EXERCISE REQUIREMENTS:
An unchanged copy of every record below, without pictures, is the goal.

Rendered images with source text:
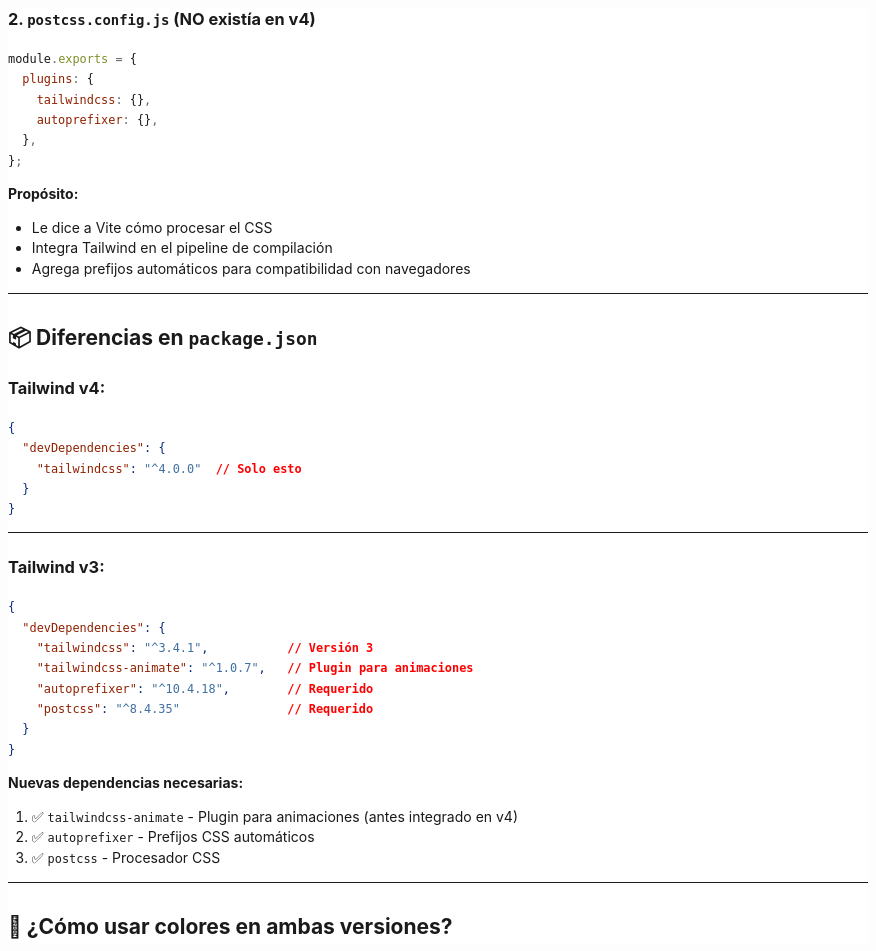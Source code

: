 
### **2. `postcss.config.js` (NO existía en v4)**

```js
module.exports = {
  plugins: {
    tailwindcss: {},
    autoprefixer: {},
  },
};
```

**Propósito:**
- Le dice a Vite cómo procesar el CSS
- Integra Tailwind en el pipeline de compilación
- Agrega prefijos automáticos para compatibilidad con navegadores

---

## 📦 Diferencias en `package.json`

### **Tailwind v4:**

```json
{
  "devDependencies": {
    "tailwindcss": "^4.0.0"  // Solo esto
  }
}
```

---

### **Tailwind v3:**

```json
{
  "devDependencies": {
    "tailwindcss": "^3.4.1",           // Versión 3
    "tailwindcss-animate": "^1.0.7",   // Plugin para animaciones
    "autoprefixer": "^10.4.18",        // Requerido
    "postcss": "^8.4.35"               // Requerido
  }
}
```

**Nuevas dependencias necesarias:**
1. ✅ `tailwindcss-animate` - Plugin para animaciones (antes integrado en v4)
2. ✅ `autoprefixer` - Prefijos CSS automáticos
3. ✅ `postcss` - Procesador CSS

---

## 🎯 ¿Cómo usar colores en ambas versiones?
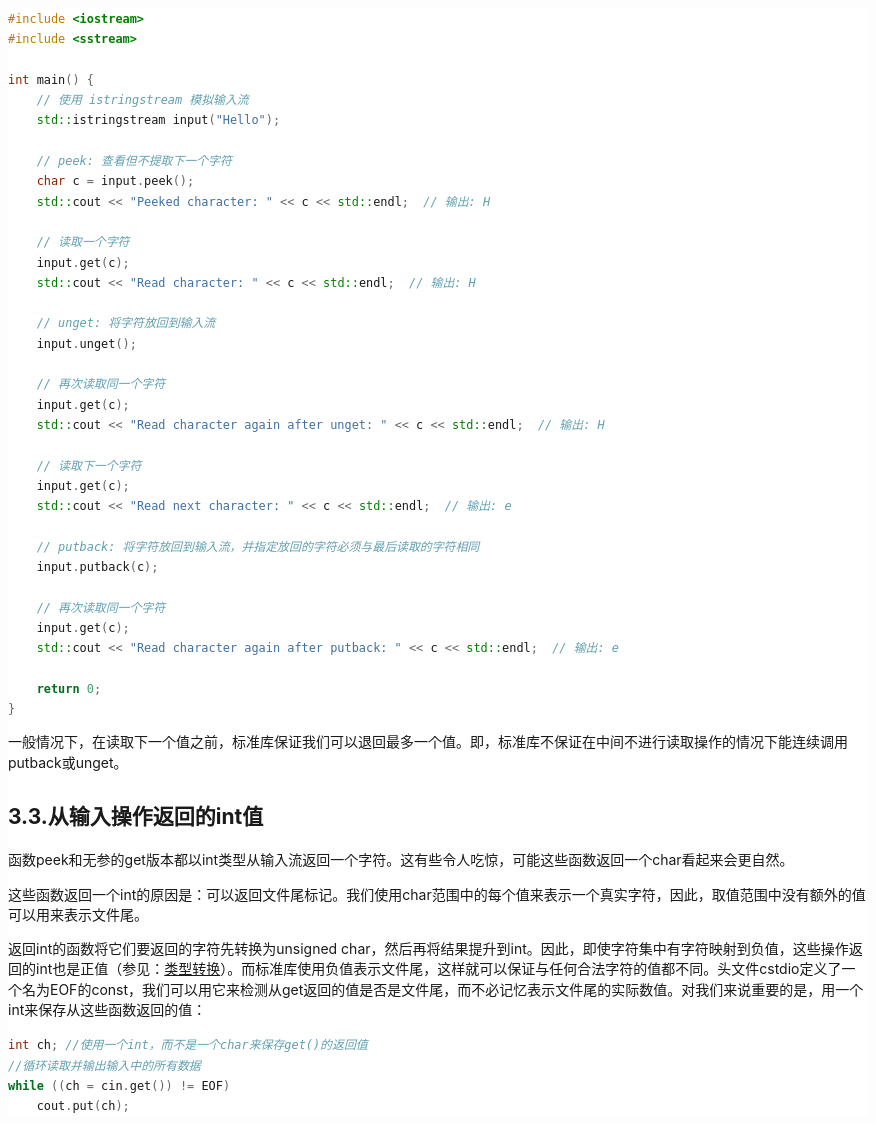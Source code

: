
 ```c++
#include <iostream>
#include <sstream>

int main() {
    // 使用 istringstream 模拟输入流
    std::istringstream input("Hello");

    // peek: 查看但不提取下一个字符
    char c = input.peek();
    std::cout << "Peeked character: " << c << std::endl;  // 输出: H

    // 读取一个字符
    input.get(c);
    std::cout << "Read character: " << c << std::endl;  // 输出: H

    // unget: 将字符放回到输入流
    input.unget();
    
    // 再次读取同一个字符
    input.get(c);
    std::cout << "Read character again after unget: " << c << std::endl;  // 输出: H

    // 读取下一个字符
    input.get(c);
    std::cout << "Read next character: " << c << std::endl;  // 输出: e

    // putback: 将字符放回到输入流，并指定放回的字符必须与最后读取的字符相同
    input.putback(c);

    // 再次读取同一个字符
    input.get(c);
    std::cout << "Read character again after putback: " << c << std::endl;  // 输出: e

    return 0;
}
```

一般情况下，在读取下一个值之前，标准库保证我们可以退回最多一个值。即，标准库不保证在中间不进行读取操作的情况下能连续调用putback或unget。

## 3.3.从输入操作返回的int值

函数peek和无参的get版本都以int类型从输入流返回一个字符。这有些令人吃惊，可能这些函数返回一个char看起来会更自然。

这些函数返回一个int的原因是：可以返回文件尾标记。我们使用char范围中的每个值来表示一个真实字符，因此，取值范围中没有额外的值可以用来表示文件尾。

返回int的函数将它们要返回的字符先转换为unsigned char，然后再将结果提升到int。因此，即使字符集中有字符映射到负值，这些操作返回的int也是正值（参见：[类型转换](http://shichaoxin.com/2019/04/24/C++基础-第六课-类型转换/)）。而标准库使用负值表示文件尾，这样就可以保证与任何合法字符的值都不同。头文件cstdio定义了一个名为EOF的const，我们可以用它来检测从get返回的值是否是文件尾，而不必记忆表示文件尾的实际数值。对我们来说重要的是，用一个int来保存从这些函数返回的值：

```c++
int ch; //使用一个int，而不是一个char来保存get()的返回值
//循环读取并输出输入中的所有数据
while ((ch = cin.get()) != EOF)
    cout.put(ch);
```
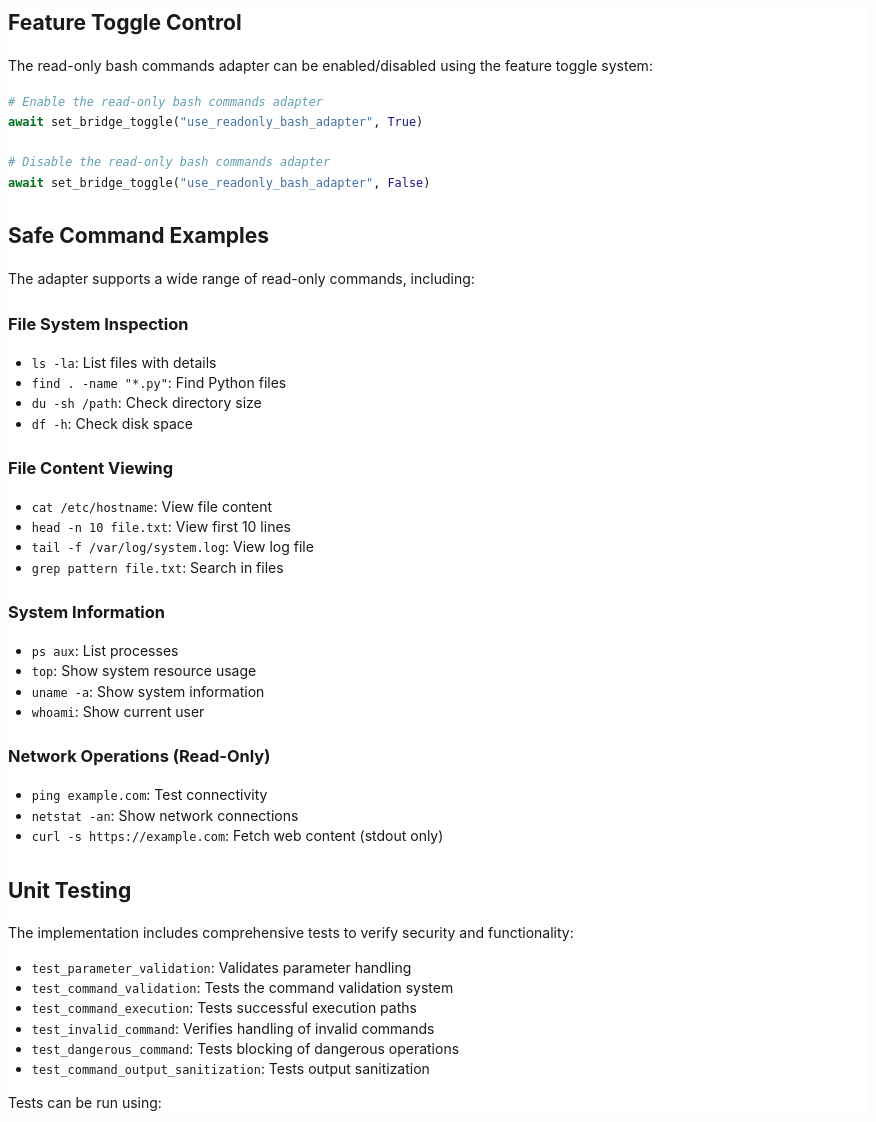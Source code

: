 ## Feature Toggle Control

The read-only bash commands adapter can be enabled/disabled using the feature toggle system:

```python
# Enable the read-only bash commands adapter
await set_bridge_toggle("use_readonly_bash_adapter", True)

# Disable the read-only bash commands adapter
await set_bridge_toggle("use_readonly_bash_adapter", False)
```

## Safe Command Examples

The adapter supports a wide range of read-only commands, including:

### File System Inspection
- `ls -la`: List files with details
- `find . -name "*.py"`: Find Python files
- `du -sh /path`: Check directory size
- `df -h`: Check disk space

### File Content Viewing
- `cat /etc/hostname`: View file content
- `head -n 10 file.txt`: View first 10 lines
- `tail -f /var/log/system.log`: View log file
- `grep pattern file.txt`: Search in files

### System Information
- `ps aux`: List processes
- `top`: Show system resource usage
- `uname -a`: Show system information
- `whoami`: Show current user

### Network Operations (Read-Only)
- `ping example.com`: Test connectivity
- `netstat -an`: Show network connections
- `curl -s https://example.com`: Fetch web content (stdout only)

## Unit Testing

The implementation includes comprehensive tests to verify security and functionality:

- `test_parameter_validation`: Validates parameter handling
- `test_command_validation`: Tests the command validation system
- `test_command_execution`: Tests successful execution paths
- `test_invalid_command`: Verifies handling of invalid commands
- `test_dangerous_command`: Tests blocking of dangerous operations
- `test_command_output_sanitization`: Tests output sanitization

Tests can be run using:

EXERCISE RESULT:
Source code

: 
### **2. `postcss.config.js` (NO existía en v4)**

```js
module.exports = {
  plugins: {
    tailwindcss: {},
    autoprefixer: {},
  },
};
```

**Propósito:**
- Le dice a Vite cómo procesar el CSS
- Integra Tailwind en el pipeline de compilación
- Agrega prefijos automáticos para compatibilidad con navegadores

---

## 📦 Diferencias en `package.json`

### **Tailwind v4:**

```json
{
  "devDependencies": {
    "tailwindcss": "^4.0.0"  // Solo esto
  }
}
```

---

### **Tailwind v3:**

```json
{
  "devDependencies": {
    "tailwindcss": "^3.4.1",           // Versión 3
    "tailwindcss-animate": "^1.0.7",   // Plugin para animaciones
    "autoprefixer": "^10.4.18",        // Requerido
    "postcss": "^8.4.35"               // Requerido
  }
}
```

**Nuevas dependencias necesarias:**
1. ✅ `tailwindcss-animate` - Plugin para animaciones (antes integrado en v4)
2. ✅ `autoprefixer` - Prefijos CSS automáticos
3. ✅ `postcss` - Procesador CSS

---

## 🎯 ¿Cómo usar colores en ambas versiones?
Source code

:
 ```c++
#include <iostream>
#include <sstream>

int main() {
    // 使用 istringstream 模拟输入流
    std::istringstream input("Hello");

    // peek: 查看但不提取下一个字符
    char c = input.peek();
    std::cout << "Peeked character: " << c << std::endl;  // 输出: H

    // 读取一个字符
    input.get(c);
    std::cout << "Read character: " << c << std::endl;  // 输出: H

    // unget: 将字符放回到输入流
    input.unget();
    
    // 再次读取同一个字符
    input.get(c);
    std::cout << "Read character again after unget: " << c << std::endl;  // 输出: H

    // 读取下一个字符
    input.get(c);
    std::cout << "Read next character: " << c << std::endl;  // 输出: e

    // putback: 将字符放回到输入流，并指定放回的字符必须与最后读取的字符相同
    input.putback(c);

    // 再次读取同一个字符
    input.get(c);
    std::cout << "Read character again after putback: " << c << std::endl;  // 输出: e

    return 0;
}
```

一般情况下，在读取下一个值之前，标准库保证我们可以退回最多一个值。即，标准库不保证在中间不进行读取操作的情况下能连续调用putback或unget。

## 3.3.从输入操作返回的int值

函数peek和无参的get版本都以int类型从输入流返回一个字符。这有些令人吃惊，可能这些函数返回一个char看起来会更自然。

这些函数返回一个int的原因是：可以返回文件尾标记。我们使用char范围中的每个值来表示一个真实字符，因此，取值范围中没有额外的值可以用来表示文件尾。

返回int的函数将它们要返回的字符先转换为unsigned char，然后再将结果提升到int。因此，即使字符集中有字符映射到负值，这些操作返回的int也是正值（参见：[类型转换](http://shichaoxin.com/2019/04/24/C++基础-第六课-类型转换/)）。而标准库使用负值表示文件尾，这样就可以保证与任何合法字符的值都不同。头文件cstdio定义了一个名为EOF的const，我们可以用它来检测从get返回的值是否是文件尾，而不必记忆表示文件尾的实际数值。对我们来说重要的是，用一个int来保存从这些函数返回的值：

```c++
int ch; //使用一个int，而不是一个char来保存get()的返回值
//循环读取并输出输入中的所有数据
while ((ch = cin.get()) != EOF)
    cout.put(ch);
```
Source code

: ## Feature Toggle Control

The read-only bash commands adapter can be enabled/disabled using the feature toggle system:

```python
# Enable the read-only bash commands adapter
await set_bridge_toggle("use_readonly_bash_adapter", True)

# Disable the read-only bash commands adapter
await set_bridge_toggle("use_readonly_bash_adapter", False)
```

## Safe Command Examples

The adapter supports a wide range of read-only commands, including:

### File System Inspection
- `ls -la`: List files with details
- `find . -name "*.py"`: Find Python files
- `du -sh /path`: Check directory size
- `df -h`: Check disk space

### File Content Viewing
- `cat /etc/hostname`: View file content
- `head -n 10 file.txt`: View first 10 lines
- `tail -f /var/log/system.log`: View log file
- `grep pattern file.txt`: Search in files

### System Information
- `ps aux`: List processes
- `top`: Show system resource usage
- `uname -a`: Show system information
- `whoami`: Show current user

### Network Operations (Read-Only)
- `ping example.com`: Test connectivity
- `netstat -an`: Show network connections
- `curl -s https://example.com`: Fetch web content (stdout only)

## Unit Testing

The implementation includes comprehensive tests to verify security and functionality:

- `test_parameter_validation`: Validates parameter handling
- `test_command_validation`: Tests the command validation system
- `test_command_execution`: Tests successful execution paths
- `test_invalid_command`: Verifies handling of invalid commands
- `test_dangerous_command`: Tests blocking of dangerous operations
- `test_command_output_sanitization`: Tests output sanitization

Tests can be run using:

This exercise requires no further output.